Signs of a Bad Motorcycle Battery
As I said before, not all batteries can last their lifespan. Not having a good maintainer, negligence, accidents, bad weather, aging, and in some cases, overcharge can cause sudden battery death. From some of the signals, you can understand that your battery is in bad condition or nearly lost its life.
No Proper Start or No Start At All
If you notice that your motorcycle starts after several tries or does not start at all, you may assume that your battery is in bad condition or dead. And if the situation is like the motorcycle is not starting without a jumpstart, be fairly sure that it is time to replace your battery. Ignoring such a potential indicator of a failing battery can end up with a sudden stop in mid of a ride, which might be very much unpleasant.
Fading Horns and Headlights
If you find your headlight is losing brightness or blinking often, consider that might be a result of a dying battery. But if the headlamp fails to fire, probably the battery is dead. A dying motorcycle battery will also gradually reduce the volume of your motorcycle horn. Receding horn sound or dimming headlight is always a sign of a bad motorcycle battery.
Holding No Charge
Suppose you put the battery in charge and see that it is being charged continuously or is being fully charged in a short time, but the charge goes to zero immediately or shortly after removing it from the charger. That is, the battery can not hold the charge in any way. If this is the case, maybe the battery is dead then, and it's a risk to your motorcycle.
Corroded or Broken Battery Terminals
If you find the battery terminals (lead plates) are partially corroded, that is a sign of your battery getting bad. In this phase, it might not function well. But if the terminals are cleaned carefully at any time before breaking, the battery can start working again if it has life still left. But if you find terminals broken, that's one of the definite signs of a bad motorcycle battery, and it requires replacement.
Bulges or cracks in the battery casing are nearly a confirmed sign of your battery being toasted. It indicates chemical gas inside the battery generated from corrosion because of overcharge or lousy charging system. Whatever the case, it's time to replace the battery.
It's an obvious sign of a bad battery if it leaks acid outside. It happens due to severe oxidation, leading the battery to cease function. In such a condition, it is highly unprofessional to continue riding a bike without a battery replacement.
Generally, discoloration may occur for other reasons, for example, stains from inside the motorcycle. But it is also a strong sign that your battery is worsening. If you find a single hint like receding horn sound, improper ignition, or dimming light and then find the battery discolored, get it as a confirmed sign of failing battery.
How to Test if the Battery is Really Bad?
Here is a critical piece of information. Your motorcycle may underperform due to any other motorcycle malfunction, despite the battery being in perfect condition. In such a context, there is a possibility of showing one or more signs similar to the above-explained ones, creating high confusion if not observed and decided carefully. For example, a bad alternator can lead to a motorcycle battery not holding charge. You may have thought that it was a battery problem - you replaced it in a hurry - but you didn't get any remedy for the trouble you have been facing.

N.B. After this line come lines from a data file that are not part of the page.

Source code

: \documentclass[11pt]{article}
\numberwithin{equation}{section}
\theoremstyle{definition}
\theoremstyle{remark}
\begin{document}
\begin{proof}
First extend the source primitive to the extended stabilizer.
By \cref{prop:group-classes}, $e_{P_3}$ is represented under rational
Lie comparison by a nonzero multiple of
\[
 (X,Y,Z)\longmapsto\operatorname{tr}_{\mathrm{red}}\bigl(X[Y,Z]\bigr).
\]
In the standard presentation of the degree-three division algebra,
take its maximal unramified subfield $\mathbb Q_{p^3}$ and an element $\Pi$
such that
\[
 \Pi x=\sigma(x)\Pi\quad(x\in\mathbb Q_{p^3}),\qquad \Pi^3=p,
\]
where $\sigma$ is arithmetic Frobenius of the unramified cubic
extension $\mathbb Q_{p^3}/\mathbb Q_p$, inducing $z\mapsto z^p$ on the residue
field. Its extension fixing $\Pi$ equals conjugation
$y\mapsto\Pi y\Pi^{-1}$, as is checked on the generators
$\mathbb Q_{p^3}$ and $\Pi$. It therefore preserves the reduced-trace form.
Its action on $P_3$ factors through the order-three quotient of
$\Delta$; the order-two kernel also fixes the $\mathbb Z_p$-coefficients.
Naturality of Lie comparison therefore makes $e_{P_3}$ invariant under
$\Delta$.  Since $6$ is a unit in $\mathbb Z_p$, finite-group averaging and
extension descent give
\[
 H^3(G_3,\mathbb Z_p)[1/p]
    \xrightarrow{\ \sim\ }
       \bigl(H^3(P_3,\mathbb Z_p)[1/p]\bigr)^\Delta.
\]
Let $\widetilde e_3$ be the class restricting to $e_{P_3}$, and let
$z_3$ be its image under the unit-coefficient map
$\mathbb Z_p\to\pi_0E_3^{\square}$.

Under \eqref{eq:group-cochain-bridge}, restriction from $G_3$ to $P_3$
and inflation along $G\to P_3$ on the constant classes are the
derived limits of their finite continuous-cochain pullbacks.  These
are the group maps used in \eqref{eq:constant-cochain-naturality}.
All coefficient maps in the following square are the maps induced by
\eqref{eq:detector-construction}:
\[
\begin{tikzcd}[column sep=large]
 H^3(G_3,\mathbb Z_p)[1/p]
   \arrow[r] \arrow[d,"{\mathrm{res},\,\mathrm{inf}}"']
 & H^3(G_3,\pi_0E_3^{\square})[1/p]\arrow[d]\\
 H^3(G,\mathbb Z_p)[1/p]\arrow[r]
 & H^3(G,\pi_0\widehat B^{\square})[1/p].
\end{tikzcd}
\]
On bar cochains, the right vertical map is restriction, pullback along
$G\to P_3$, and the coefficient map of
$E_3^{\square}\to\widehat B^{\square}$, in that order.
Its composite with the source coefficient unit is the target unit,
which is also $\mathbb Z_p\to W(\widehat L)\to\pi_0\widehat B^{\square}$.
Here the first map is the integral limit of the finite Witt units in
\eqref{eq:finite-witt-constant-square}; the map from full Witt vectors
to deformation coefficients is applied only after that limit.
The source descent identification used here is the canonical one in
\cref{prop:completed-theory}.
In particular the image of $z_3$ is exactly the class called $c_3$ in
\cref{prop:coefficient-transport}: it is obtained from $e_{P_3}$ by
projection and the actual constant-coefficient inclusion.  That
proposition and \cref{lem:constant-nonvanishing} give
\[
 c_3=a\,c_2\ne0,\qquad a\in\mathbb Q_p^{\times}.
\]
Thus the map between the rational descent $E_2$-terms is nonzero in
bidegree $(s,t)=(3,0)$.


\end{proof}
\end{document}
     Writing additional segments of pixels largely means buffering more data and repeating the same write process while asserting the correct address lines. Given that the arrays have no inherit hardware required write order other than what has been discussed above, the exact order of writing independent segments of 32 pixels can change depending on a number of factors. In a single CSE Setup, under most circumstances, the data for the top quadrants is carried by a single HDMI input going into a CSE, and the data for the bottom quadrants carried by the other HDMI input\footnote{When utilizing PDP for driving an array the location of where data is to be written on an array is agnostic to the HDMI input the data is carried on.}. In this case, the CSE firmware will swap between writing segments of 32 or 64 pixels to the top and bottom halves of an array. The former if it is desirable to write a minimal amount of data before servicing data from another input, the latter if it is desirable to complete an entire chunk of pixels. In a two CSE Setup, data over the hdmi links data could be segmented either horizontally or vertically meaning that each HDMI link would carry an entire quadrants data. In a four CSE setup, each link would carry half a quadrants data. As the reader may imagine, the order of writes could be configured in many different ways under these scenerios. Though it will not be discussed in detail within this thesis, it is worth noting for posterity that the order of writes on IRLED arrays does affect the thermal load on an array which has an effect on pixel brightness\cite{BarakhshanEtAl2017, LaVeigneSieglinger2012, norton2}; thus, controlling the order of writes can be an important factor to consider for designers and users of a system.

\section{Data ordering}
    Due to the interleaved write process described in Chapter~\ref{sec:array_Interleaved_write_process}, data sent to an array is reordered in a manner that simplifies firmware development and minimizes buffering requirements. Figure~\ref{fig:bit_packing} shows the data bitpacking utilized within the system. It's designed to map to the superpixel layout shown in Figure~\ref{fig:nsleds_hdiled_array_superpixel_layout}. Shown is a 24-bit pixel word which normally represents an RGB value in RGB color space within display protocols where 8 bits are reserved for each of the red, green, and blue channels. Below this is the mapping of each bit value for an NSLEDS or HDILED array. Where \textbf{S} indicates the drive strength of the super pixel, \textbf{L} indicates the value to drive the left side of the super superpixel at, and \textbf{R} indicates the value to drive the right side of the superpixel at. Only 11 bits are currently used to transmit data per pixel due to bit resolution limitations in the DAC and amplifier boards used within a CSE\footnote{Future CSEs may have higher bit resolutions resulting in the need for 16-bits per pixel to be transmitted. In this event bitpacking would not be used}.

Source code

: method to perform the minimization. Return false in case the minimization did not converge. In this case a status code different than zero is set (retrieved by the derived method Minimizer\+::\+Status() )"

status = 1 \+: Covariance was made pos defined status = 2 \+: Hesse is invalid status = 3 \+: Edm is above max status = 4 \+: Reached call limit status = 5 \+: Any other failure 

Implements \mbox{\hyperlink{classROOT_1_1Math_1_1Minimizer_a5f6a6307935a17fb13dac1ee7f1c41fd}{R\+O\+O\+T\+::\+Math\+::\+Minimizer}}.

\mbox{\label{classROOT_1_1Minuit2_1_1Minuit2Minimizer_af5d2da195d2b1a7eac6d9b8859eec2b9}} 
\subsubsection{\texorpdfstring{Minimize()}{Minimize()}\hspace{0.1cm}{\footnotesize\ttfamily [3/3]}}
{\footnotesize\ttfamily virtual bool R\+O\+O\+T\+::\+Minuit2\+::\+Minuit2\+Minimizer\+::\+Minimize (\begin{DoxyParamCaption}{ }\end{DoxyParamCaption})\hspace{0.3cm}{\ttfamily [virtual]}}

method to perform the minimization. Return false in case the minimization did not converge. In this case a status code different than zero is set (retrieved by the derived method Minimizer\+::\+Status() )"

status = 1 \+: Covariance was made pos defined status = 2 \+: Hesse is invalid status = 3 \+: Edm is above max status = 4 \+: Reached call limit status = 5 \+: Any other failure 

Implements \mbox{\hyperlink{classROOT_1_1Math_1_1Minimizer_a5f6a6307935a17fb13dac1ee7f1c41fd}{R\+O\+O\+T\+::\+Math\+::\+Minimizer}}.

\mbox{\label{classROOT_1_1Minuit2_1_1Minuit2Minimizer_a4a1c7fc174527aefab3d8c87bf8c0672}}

So, check if your battery is awful before making a quick replacement. You can seek the help of a technician or local motorcycle repair shop or even make your own decisions by checking it in a multimeter.
A multimeter or voltmeter is a handy electronic device for motorcyclists. It mainly works to measure voltage, current, and resistance. All voltmeters come with user instructions given by manufacturers, so testing with it should be pretty easy and only requires your careful pursuance. When you test the battery using a multimeter, check the reading several times. If it seems abnormal, like showing anything below 12-Volt when at full charge or shortly after charging, you can decide to take a new replacement.
A battery for your motorcycle plays a critical role, and having a troublesome one may make it measurable. So, observe the signals, test the battery and replace if necessary. Last but not least, do not ignore your battery and use a proper charging and maintenance system.